ATLANTIC CITY — Wildwood Mayor Gary DeMarzo announced Wednesday that he will give up his job as a city police officer and continue to serve as the city’s mayor.

The announcement came less than three hours after Superior Court Judge Valerie Armstrong ordered DeMarzo to make a choice.

“Defendant Gary DeMarzo is restrained from taking any actions whatsoever in his capacity as City of Wildwood Commissioner/Mayor and/or Police Officer until such time he elects which office to retain; i.e., that of City of Wildwood Commissioner or City of Wildwood Police Officer,” Armstrong read from her order Wednesday just after 3:30 p.m.

During Wednesday’s regular 6:30 p.m. City Commission meeting, Commissioner Al Brannen opened the meeting and then said DeMarzo wanted to speak.

Sitting in his usual chair at the dais, DeMarzo, who had been on an unpaid leave of absence from the Police Department since May 2007, said he had made a decision.

“It’s my strong commitment to finish what I started,” DeMarzo said. “There’s too much success that truly outweighs the sacrifice.”

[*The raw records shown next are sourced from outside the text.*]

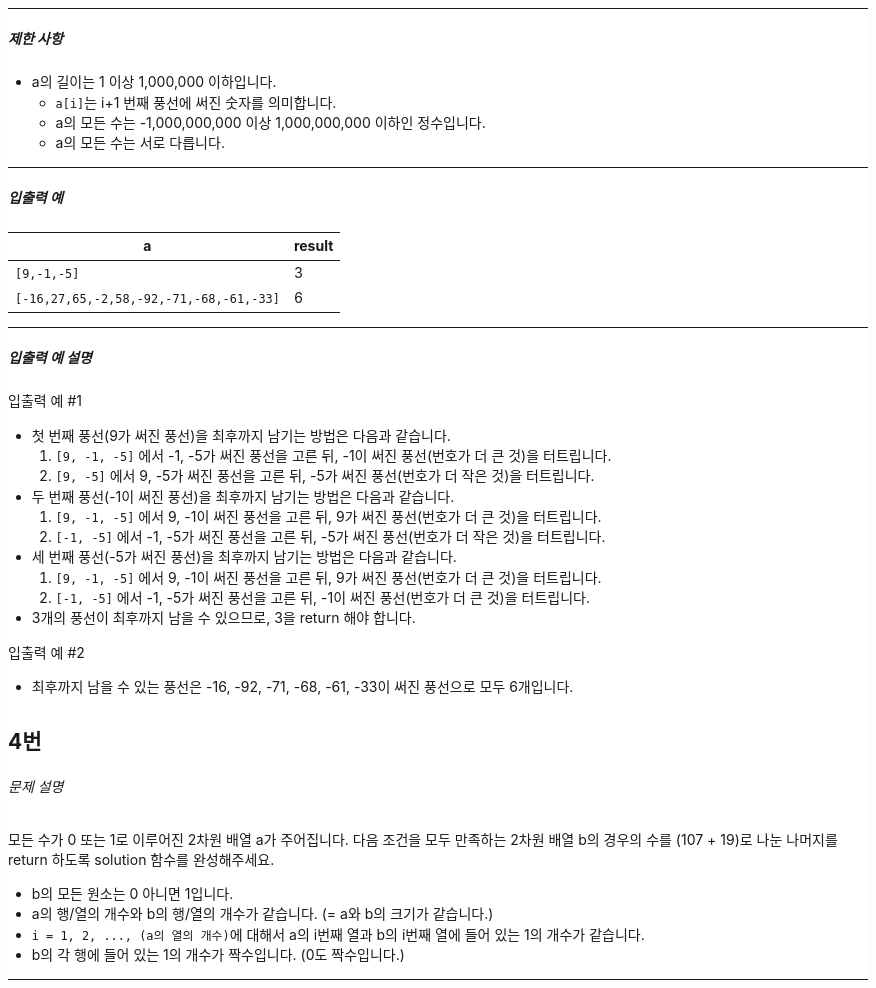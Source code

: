 ------

##### 제한 사항

- a의 길이는 1 이상 1,000,000 이하입니다.
  - `a[i]`는 i+1 번째 풍선에 써진 숫자를 의미합니다.
  - a의 모든 수는 -1,000,000,000 이상 1,000,000,000 이하인 정수입니다.
  - a의 모든 수는 서로 다릅니다.

------

##### 입출력 예

| a                                       | result |
| --------------------------------------- | ------ |
| `[9,-1,-5]`                             | 3      |
| `[-16,27,65,-2,58,-92,-71,-68,-61,-33]` | 6      |

------

##### 입출력 예 설명

입출력 예 #1

- 첫 번째 풍선(9가 써진 풍선)을 최후까지 남기는 방법은 다음과 같습니다.
  1. `[9, -1, -5]` 에서 -1, -5가 써진 풍선을 고른 뒤, -1이 써진 풍선(번호가 더 큰 것)을 터트립니다.
  2. `[9, -5]` 에서 9, -5가 써진 풍선을 고른 뒤, -5가 써진 풍선(번호가 더 작은 것)을 터트립니다.
- 두 번째 풍선(-1이 써진 풍선)을 최후까지 남기는 방법은 다음과 같습니다.
  1. `[9, -1, -5]` 에서 9, -1이 써진 풍선을 고른 뒤, 9가 써진 풍선(번호가 더 큰 것)을 터트립니다.
  2. `[-1, -5]` 에서 -1, -5가 써진 풍선을 고른 뒤, -5가 써진 풍선(번호가 더 작은 것)을 터트립니다.
- 세 번째 풍선(-5가 써진 풍선)을 최후까지 남기는 방법은 다음과 같습니다.
  1. `[9, -1, -5]` 에서 9, -1이 써진 풍선을 고른 뒤, 9가 써진 풍선(번호가 더 큰 것)을 터트립니다.
  2. `[-1, -5]` 에서 -1, -5가 써진 풍선을 고른 뒤, -1이 써진 풍선(번호가 더 큰 것)을 터트립니다.
- 3개의 풍선이 최후까지 남을 수 있으므로, 3을 return 해야 합니다.

입출력 예 #2

- 최후까지 남을 수 있는 풍선은 -16, -92, -71, -68, -61, -33이 써진 풍선으로 모두 6개입니다.



## 4번

###### 문제 설명

모든 수가 0 또는 1로 이루어진 2차원 배열 a가 주어집니다. 다음 조건을 모두 만족하는 2차원 배열 b의 경우의 수를 (107 + 19)로 나눈 나머지를 return 하도록 solution 함수를 완성해주세요.

- b의 모든 원소는 0 아니면 1입니다.
- a의 행/열의 개수와 b의 행/열의 개수가 같습니다. (= a와 b의 크기가 같습니다.)
- `i = 1, 2, ..., (a의 열의 개수)`에 대해서 a의 i번째 열과 b의 i번째 열에 들어 있는 1의 개수가 같습니다.
- b의 각 행에 들어 있는 1의 개수가 짝수입니다. (0도 짝수입니다.)

------
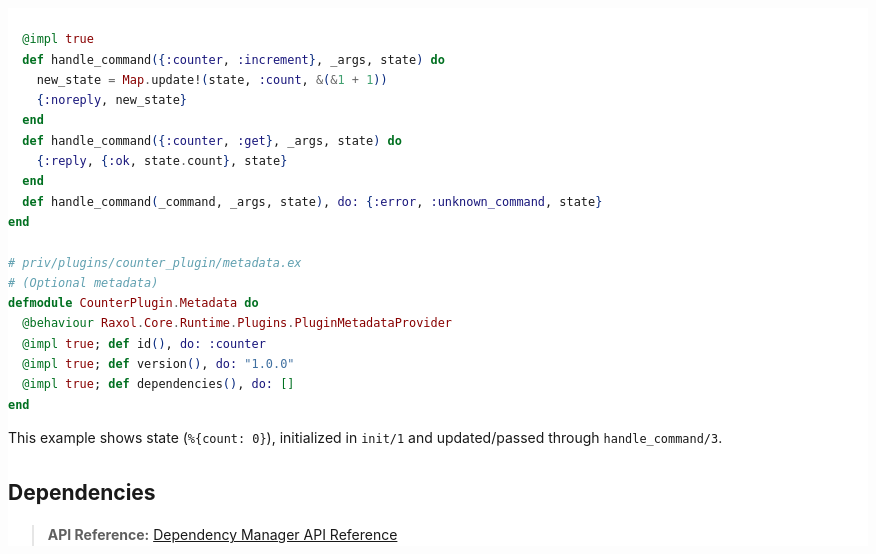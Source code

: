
 ```elixir

  @impl true
  def handle_command({:counter, :increment}, _args, state) do
    new_state = Map.update!(state, :count, &(&1 + 1))
    {:noreply, new_state}
  end
  def handle_command({:counter, :get}, _args, state) do
    {:reply, {:ok, state.count}, state}
  end
  def handle_command(_command, _args, state), do: {:error, :unknown_command, state}
end

# priv/plugins/counter_plugin/metadata.ex
# (Optional metadata)
defmodule CounterPlugin.Metadata do
  @behaviour Raxol.Core.Runtime.Plugins.PluginMetadataProvider
  @impl true; def id(), do: :counter
  @impl true; def version(), do: "1.0.0"
  @impl true; def dependencies(), do: []
end
```

This example shows state (`%{count: 0}`), initialized in `init/1` and updated/passed through `handle_command/3`.

## Dependencies

> **API Reference:** [Dependency Manager API Reference](../../components/api/dependency_manager.md)
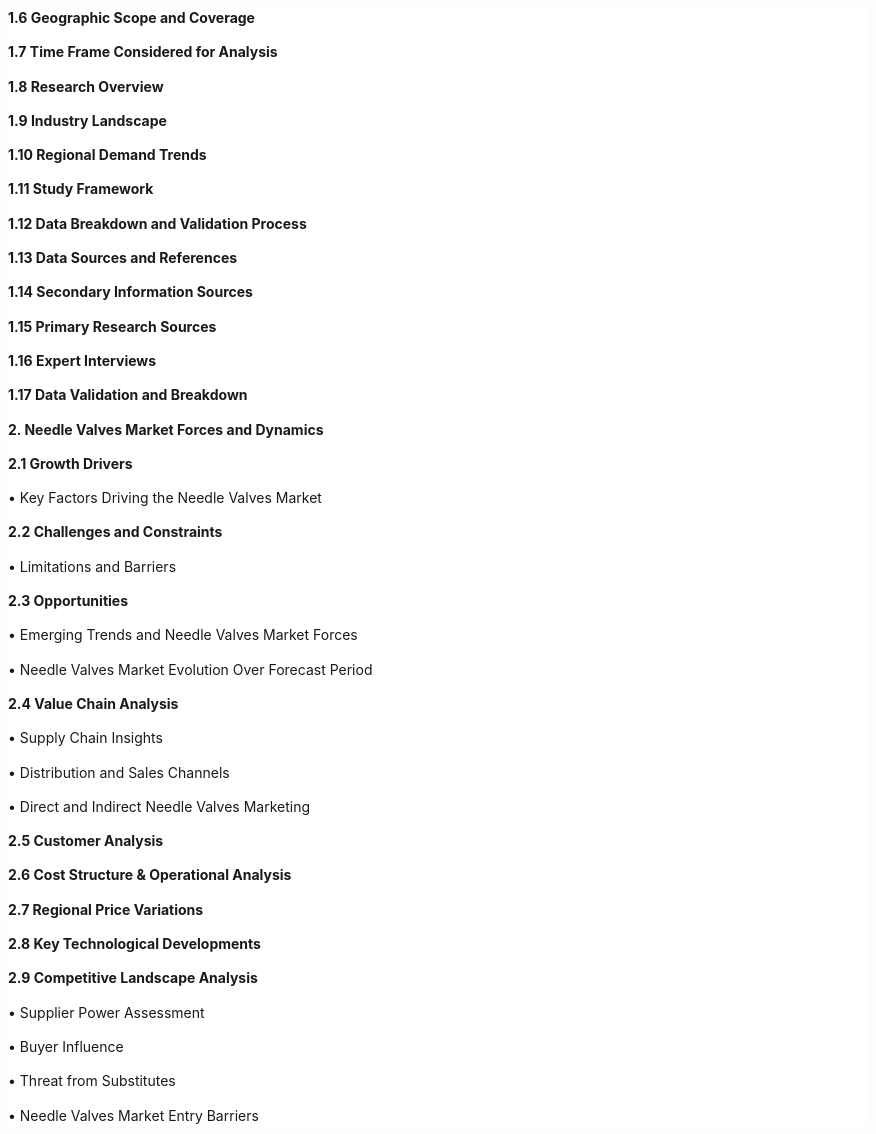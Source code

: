 <strong>1.6 Geographic Scope and Coverage</strong>

<strong>1.7 Time Frame Considered for Analysis</strong>

<strong>1.8 Research Overview</strong>

<strong>1.9 Industry Landscape</strong>

<strong>1.10 Regional Demand Trends</strong>

<strong>1.11 Study Framework</strong>

<strong>1.12 Data Breakdown and Validation Process</strong>

<strong>1.13 Data Sources and References</strong>

<strong>1.14 Secondary Information Sources</strong>

<strong>1.15 Primary Research Sources</strong>

<strong>1.16 Expert Interviews</strong>

<strong>1.17 Data Validation and Breakdown</strong>

<strong>2. Needle Valves Market Forces and Dynamics</strong>

<strong>2.1 Growth Drivers</strong>

• Key Factors Driving the Needle Valves Market

<strong>2.2 Challenges and Constraints</strong>

• Limitations and Barriers

<strong>2.3 Opportunities</strong>

• Emerging Trends and Needle Valves Market Forces

• Needle Valves Market Evolution Over Forecast Period

<strong>2.4 Value Chain Analysis</strong>

• Supply Chain Insights

• Distribution and Sales Channels

• Direct and Indirect Needle Valves Marketing

<strong>2.5 Customer Analysis</strong>

<strong>2.6 Cost Structure & Operational Analysis</strong>

<strong>2.7 Regional Price Variations</strong>

<strong>2.8 Key Technological Developments</strong>

<strong>2.9 Competitive Landscape Analysis</strong>

• Supplier Power Assessment

• Buyer Influence

• Threat from Substitutes

• Needle Valves Market Entry Barriers
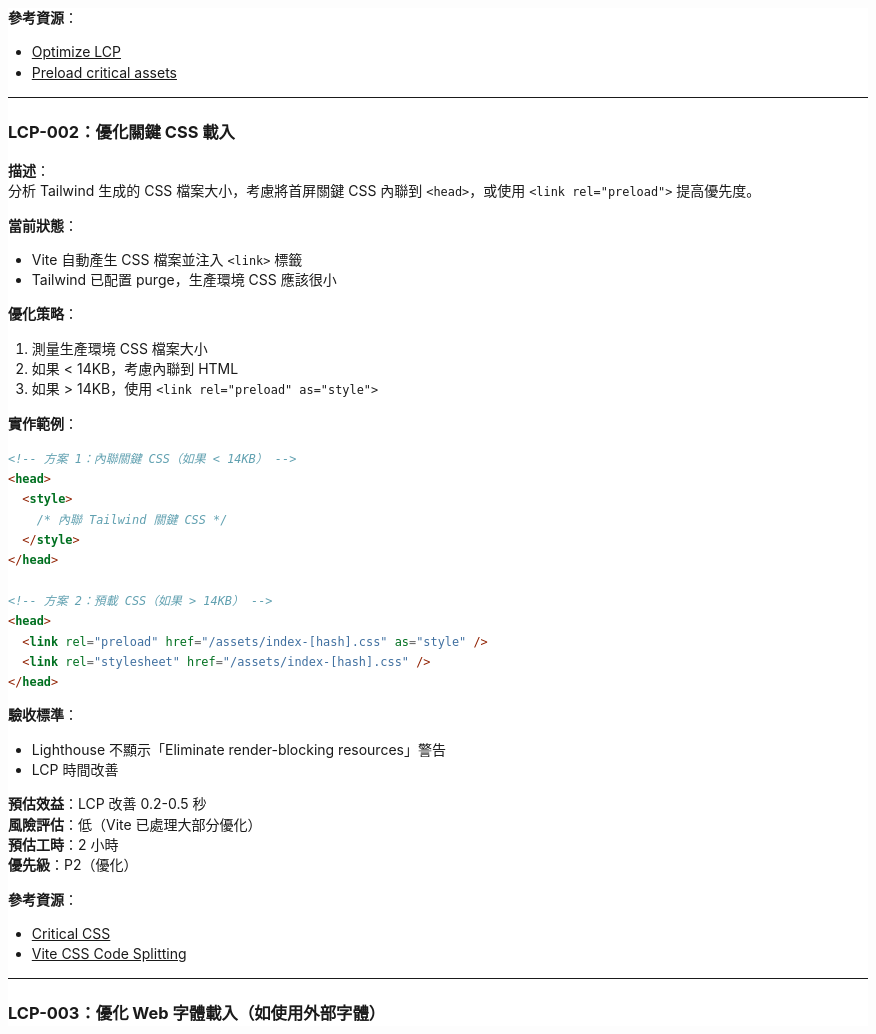 **參考資源**：

- [Optimize LCP](https://web.dev/articles/optimize-lcp)
- [Preload critical assets](https://web.dev/articles/preload-critical-assets)

---

### LCP-002：優化關鍵 CSS 載入

**描述**：  
分析 Tailwind 生成的 CSS 檔案大小，考慮將首屏關鍵 CSS 內聯到 `<head>`，或使用 `<link rel="preload">` 提高優先度。

**當前狀態**：

- Vite 自動產生 CSS 檔案並注入 `<link>` 標籤
- Tailwind 已配置 purge，生產環境 CSS 應該很小

**優化策略**：

1. 測量生產環境 CSS 檔案大小
2. 如果 < 14KB，考慮內聯到 HTML
3. 如果 > 14KB，使用 `<link rel="preload" as="style">`

**實作範例**：

```html
<!-- 方案 1：內聯關鍵 CSS（如果 < 14KB） -->
<head>
  <style>
    /* 內聯 Tailwind 關鍵 CSS */
  </style>
</head>

<!-- 方案 2：預載 CSS（如果 > 14KB） -->
<head>
  <link rel="preload" href="/assets/index-[hash].css" as="style" />
  <link rel="stylesheet" href="/assets/index-[hash].css" />
</head>
```

**驗收標準**：

- Lighthouse 不顯示「Eliminate render-blocking resources」警告
- LCP 時間改善

**預估效益**：LCP 改善 0.2-0.5 秒  
**風險評估**：低（Vite 已處理大部分優化）  
**預估工時**：2 小時  
**優先級**：P2（優化）

**參考資源**：

- [Critical CSS](https://web.dev/articles/extract-critical-css)
- [Vite CSS Code Splitting](https://vitejs.dev/guide/features.html#css-code-splitting)

---

### LCP-003：優化 Web 字體載入（如使用外部字體）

He continued: “I’m choosing to retain my elected office.”

Armstrong told DeMarzo that he must notify the other two commissioners, Brannen and Edward Harshaw, in writing.

“Upon submission of such letter, the other office shall be deemed vacant in its entirety,” Armstrong said. He has until 4 p.m. today to submit that written notice to the judge.

Armstrong’s ruling and DeMarzo’s decision came two days after Wildwood Police Lt. Richard Adair filed a lawsuit asking the courts to force DeMarzo to comply with a Feb. 22 appellate court ruling.

Previous court rulings allowed him to hold both positions as long as he did not participate in any actions related to the Police Department and other collective bargaining units in the city, but the appellate court found that restriction left the city without a fully independent commissioner.

“The trial court erred in permitting DeMarzo to continue to hold two incompatible public offices in the same municipality,” the court wrote.

The appellate court gave DeMarzo 20 days from that date to choose one job or the other because of the inherent conflicts of holding both positions.

“The appellate division said 20 days. It meant 20 days,” Armstrong said.

DeMarzo was elected to City Commission in May 2007 and had been on an unpaid leave of absence from his job as a city police officer since he was sworn into office. He became mayor in December 2009 after then-Mayor Ernie Troiano Jr. and Commissioner Bill Davenport were recalled.

The court gave DeMarzo until March 15 to pick one job, but instead he placed himself on the city’s layoff list along with four other police officers. Those layoffs take effect June 21.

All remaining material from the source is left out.